Luego por la tarde de ese mismo viernes se realizó la celebración de la palabra, donde  los feligreses participaron de la adoración a la cruz, con mucho amor, respeto y adoración que el acto inspira. Esa noche en la catedral Nuestra Señora de Los Remedios, también se realizó la meditación de las siete palabras de Jesús en la cruz, luego se realizó la procesión del Cuerpo de Cristo hasta la ermita en la iglesia de La Divina Pastora.

Finalmente, el sábado santo con la celebración de la Vigilia Pascual, en la iglesia madre de Riohacha, presidida por monseñor Héctor Salah Zuleta, en ella se conmemoró  la resurrección de Jesús, demostrando que fue vencedor de la muerte. 

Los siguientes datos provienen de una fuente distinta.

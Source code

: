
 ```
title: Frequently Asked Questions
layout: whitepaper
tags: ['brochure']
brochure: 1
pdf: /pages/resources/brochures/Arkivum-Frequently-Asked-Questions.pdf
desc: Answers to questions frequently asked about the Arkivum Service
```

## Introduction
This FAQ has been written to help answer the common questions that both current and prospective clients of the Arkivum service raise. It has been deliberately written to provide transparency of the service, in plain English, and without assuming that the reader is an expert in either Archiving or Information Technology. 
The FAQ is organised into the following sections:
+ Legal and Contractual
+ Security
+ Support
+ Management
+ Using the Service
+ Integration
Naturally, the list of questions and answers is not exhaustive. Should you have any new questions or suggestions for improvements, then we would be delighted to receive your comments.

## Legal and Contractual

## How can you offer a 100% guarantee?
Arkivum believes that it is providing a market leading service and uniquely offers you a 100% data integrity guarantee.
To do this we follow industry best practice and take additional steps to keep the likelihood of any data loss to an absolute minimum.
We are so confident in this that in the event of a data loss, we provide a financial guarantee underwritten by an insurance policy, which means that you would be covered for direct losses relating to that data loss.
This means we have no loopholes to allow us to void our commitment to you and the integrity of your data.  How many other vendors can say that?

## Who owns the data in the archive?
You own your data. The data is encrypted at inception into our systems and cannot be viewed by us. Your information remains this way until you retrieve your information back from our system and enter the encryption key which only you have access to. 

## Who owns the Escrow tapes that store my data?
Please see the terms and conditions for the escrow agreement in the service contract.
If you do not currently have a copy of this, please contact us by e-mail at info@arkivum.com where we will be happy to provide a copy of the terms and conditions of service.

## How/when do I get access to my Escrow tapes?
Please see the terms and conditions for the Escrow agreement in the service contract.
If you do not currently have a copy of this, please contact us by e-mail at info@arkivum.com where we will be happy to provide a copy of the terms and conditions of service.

Durante esta noche se hizo la bendición del fuego, del agua y los católicos también renovaron sus promesas bautismales, con la intención de reafirmar la fe y la creencia en el hijo de Dios vivo.

En cada homilía ofrecida por los sacerdotes en las diferentes parroquias, estuvieron enfocadas a la conciencia de renovar y marcar el inicio de lo diferente que como sociedad se anhela, basados en la paz, la tolerancia y la honestidad.

Como cristianos católicos estamos llamados a continuar este proceso de renovación, es pascua de resurrección y ello debe significar que Dios ha pasado por nuestra vida transformando cada espacio de nuestra vida.